▸ **Data shown**
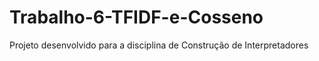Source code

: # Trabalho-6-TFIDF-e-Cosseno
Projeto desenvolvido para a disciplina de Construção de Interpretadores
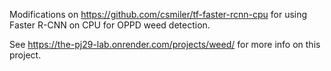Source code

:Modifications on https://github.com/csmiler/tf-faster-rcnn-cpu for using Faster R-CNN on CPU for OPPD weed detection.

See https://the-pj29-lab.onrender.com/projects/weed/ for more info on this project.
* * *
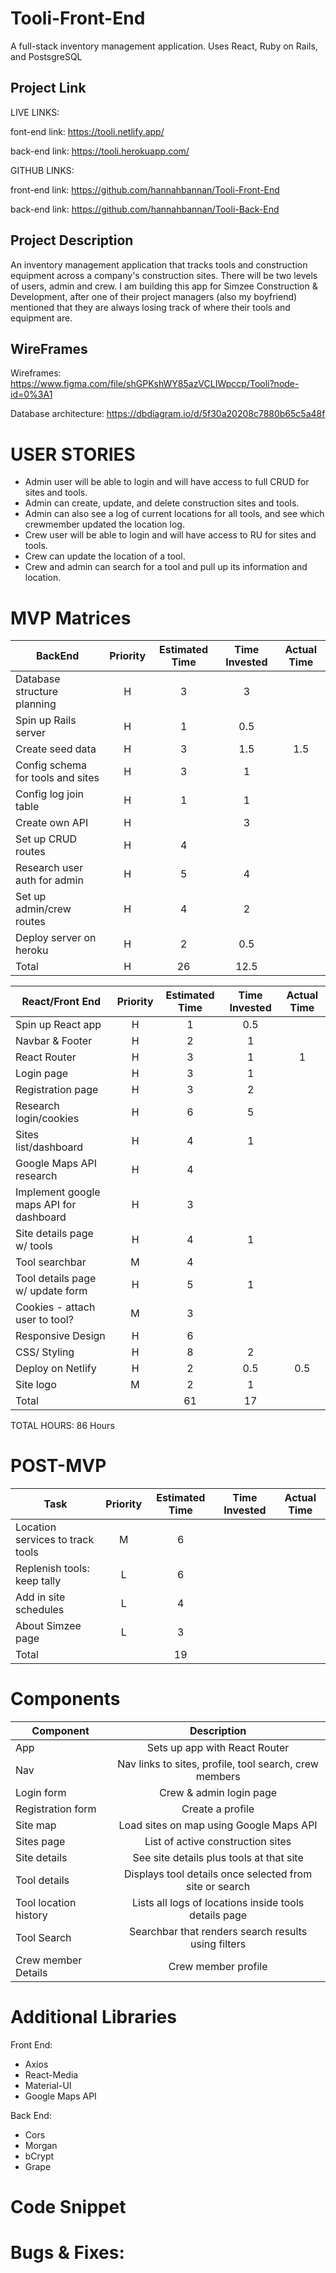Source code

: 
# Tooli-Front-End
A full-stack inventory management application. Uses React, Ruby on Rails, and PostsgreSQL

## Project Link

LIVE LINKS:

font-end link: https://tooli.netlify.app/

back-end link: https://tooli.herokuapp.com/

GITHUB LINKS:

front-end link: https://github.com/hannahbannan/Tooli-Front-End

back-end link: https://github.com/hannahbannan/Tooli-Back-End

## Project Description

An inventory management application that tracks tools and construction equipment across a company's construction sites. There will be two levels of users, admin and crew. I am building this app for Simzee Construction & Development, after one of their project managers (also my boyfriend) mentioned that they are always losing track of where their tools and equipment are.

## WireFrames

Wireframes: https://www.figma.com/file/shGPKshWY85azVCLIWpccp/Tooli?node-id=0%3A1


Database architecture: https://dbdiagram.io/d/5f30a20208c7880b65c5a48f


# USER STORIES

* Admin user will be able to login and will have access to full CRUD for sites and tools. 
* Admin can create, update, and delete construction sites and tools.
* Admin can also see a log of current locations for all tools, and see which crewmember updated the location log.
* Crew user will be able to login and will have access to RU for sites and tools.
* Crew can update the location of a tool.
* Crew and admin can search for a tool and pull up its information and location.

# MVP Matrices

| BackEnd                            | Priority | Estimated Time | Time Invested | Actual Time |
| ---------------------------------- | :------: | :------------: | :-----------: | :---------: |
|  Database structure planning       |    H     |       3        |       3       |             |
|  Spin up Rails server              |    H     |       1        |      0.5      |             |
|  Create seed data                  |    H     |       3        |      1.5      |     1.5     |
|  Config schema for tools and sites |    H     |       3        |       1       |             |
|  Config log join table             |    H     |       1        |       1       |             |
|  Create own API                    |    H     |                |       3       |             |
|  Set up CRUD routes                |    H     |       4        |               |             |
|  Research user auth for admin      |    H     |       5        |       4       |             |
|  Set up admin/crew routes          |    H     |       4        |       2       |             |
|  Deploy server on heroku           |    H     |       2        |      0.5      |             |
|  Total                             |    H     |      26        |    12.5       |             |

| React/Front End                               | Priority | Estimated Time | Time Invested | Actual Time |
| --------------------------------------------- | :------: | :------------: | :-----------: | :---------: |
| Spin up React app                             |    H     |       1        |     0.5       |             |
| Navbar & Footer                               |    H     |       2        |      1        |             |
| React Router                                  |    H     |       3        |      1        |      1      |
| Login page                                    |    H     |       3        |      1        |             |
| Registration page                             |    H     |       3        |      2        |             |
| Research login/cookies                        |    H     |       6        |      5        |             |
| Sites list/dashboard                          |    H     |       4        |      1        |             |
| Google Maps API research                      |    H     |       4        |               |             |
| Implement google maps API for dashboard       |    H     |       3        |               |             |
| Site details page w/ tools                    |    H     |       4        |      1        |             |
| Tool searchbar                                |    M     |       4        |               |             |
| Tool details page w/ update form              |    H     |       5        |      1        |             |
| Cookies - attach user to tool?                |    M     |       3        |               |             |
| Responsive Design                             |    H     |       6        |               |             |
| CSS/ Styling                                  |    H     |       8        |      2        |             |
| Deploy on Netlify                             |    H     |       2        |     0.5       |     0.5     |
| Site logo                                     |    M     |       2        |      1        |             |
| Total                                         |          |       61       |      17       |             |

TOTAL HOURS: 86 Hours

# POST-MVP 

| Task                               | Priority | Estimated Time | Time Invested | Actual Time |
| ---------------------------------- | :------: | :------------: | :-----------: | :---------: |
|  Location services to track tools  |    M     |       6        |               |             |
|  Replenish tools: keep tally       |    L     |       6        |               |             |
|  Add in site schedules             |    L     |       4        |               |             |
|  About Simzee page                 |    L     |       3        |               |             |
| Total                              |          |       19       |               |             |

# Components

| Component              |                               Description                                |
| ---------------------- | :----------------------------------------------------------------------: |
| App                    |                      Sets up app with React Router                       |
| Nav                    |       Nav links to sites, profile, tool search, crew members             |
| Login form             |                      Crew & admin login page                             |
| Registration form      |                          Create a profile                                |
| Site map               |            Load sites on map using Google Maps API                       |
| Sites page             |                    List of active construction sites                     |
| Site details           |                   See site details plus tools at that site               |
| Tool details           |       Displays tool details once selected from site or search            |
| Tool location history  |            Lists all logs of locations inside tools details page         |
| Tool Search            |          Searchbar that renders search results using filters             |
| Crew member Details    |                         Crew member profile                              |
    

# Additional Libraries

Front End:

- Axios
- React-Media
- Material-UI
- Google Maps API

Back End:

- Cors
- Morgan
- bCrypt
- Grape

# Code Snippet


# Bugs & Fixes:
* * *
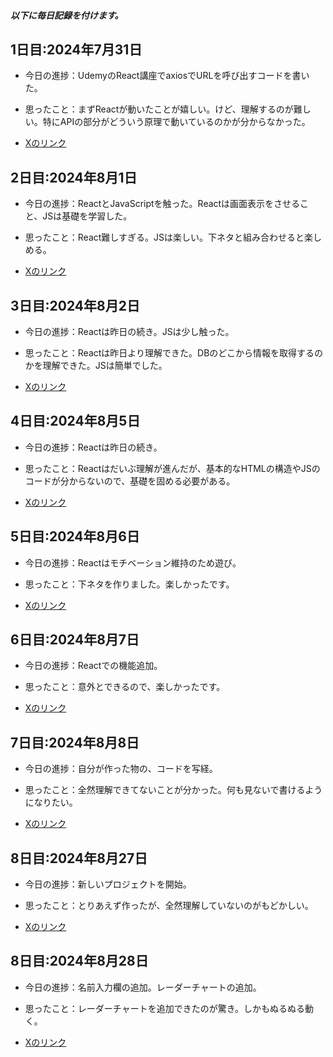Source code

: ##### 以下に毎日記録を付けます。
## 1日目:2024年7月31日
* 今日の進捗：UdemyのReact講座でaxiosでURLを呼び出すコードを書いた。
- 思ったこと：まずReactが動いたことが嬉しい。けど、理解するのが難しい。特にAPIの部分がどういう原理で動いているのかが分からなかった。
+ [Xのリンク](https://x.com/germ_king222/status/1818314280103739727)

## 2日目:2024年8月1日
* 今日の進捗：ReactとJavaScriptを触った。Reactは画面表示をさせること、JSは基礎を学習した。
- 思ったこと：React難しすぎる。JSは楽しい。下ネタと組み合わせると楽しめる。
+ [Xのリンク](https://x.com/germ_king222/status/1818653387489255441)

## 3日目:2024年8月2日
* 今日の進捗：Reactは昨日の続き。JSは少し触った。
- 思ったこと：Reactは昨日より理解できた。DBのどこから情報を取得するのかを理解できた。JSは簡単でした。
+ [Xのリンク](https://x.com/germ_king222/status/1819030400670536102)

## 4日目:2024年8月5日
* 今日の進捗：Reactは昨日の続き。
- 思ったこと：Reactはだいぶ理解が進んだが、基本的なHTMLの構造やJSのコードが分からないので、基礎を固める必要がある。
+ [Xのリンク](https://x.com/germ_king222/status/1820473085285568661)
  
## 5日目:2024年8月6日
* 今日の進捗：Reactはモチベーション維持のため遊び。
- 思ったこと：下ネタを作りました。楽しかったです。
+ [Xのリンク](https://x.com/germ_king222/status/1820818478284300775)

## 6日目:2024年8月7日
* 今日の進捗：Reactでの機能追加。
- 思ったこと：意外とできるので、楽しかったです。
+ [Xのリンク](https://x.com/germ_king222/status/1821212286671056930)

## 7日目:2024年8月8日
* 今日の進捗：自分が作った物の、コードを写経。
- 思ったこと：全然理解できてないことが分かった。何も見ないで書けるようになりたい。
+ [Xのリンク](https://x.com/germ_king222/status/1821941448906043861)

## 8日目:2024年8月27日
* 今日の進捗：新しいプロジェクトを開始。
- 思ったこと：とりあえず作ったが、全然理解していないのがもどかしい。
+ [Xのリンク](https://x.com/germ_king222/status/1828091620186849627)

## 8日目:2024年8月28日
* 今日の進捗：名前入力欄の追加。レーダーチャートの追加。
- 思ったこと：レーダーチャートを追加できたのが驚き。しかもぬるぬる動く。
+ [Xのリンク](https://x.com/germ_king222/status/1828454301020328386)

▸ **Exercise requirements**
Using the listing, collect all lines in which the string "Rails" is found.

▸ **Solution to this task**
A full-stack inventory management application. Uses React, Ruby on Rails, and PostsgreSQL
|  Spin up Rails server              |    H     |       1        |      0.5      |             |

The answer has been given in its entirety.